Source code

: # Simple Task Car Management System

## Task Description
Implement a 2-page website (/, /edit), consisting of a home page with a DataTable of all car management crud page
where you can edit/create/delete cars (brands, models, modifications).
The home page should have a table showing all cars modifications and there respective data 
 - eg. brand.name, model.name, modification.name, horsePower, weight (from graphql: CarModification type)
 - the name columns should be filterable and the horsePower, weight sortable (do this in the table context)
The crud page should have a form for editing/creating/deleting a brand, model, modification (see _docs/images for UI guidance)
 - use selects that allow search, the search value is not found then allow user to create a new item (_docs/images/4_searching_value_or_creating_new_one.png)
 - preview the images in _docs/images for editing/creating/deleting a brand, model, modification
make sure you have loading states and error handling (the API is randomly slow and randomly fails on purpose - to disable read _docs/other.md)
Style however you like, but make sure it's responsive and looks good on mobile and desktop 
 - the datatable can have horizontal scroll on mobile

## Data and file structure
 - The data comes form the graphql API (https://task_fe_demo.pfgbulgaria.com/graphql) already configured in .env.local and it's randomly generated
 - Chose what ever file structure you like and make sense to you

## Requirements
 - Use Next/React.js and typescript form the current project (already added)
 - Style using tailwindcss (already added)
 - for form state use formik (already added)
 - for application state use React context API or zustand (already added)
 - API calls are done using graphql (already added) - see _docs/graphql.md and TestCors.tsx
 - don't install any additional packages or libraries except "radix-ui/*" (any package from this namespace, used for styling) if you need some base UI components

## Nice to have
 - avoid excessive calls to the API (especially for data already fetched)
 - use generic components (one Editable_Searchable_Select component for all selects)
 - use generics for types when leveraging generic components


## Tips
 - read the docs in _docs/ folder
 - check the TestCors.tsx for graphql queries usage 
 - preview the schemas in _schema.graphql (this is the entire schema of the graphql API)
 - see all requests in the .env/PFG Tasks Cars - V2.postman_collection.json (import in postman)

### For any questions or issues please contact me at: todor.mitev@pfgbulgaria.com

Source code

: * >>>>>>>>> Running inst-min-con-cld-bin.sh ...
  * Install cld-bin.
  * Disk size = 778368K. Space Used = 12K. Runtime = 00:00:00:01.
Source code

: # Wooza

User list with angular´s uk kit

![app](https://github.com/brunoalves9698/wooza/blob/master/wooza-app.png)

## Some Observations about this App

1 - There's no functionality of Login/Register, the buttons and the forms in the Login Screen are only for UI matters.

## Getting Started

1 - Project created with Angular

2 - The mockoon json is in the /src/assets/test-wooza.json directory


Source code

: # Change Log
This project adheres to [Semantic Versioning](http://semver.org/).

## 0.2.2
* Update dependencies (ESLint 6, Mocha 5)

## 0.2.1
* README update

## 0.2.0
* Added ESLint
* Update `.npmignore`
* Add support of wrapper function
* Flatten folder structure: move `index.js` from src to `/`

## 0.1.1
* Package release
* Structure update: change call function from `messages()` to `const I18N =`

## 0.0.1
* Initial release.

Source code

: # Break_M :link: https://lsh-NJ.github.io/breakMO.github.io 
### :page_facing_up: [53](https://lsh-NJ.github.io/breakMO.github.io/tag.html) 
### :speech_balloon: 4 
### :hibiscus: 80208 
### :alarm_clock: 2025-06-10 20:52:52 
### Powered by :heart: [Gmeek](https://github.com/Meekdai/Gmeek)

________________________

§ **Activity**
Scan the listing above and copy all lines containing the word "Style".

§ **Reply to the task**
Style however you like, but make sure it's responsive and looks good on mobile and desktop 
 - Style using tailwindcss (already added)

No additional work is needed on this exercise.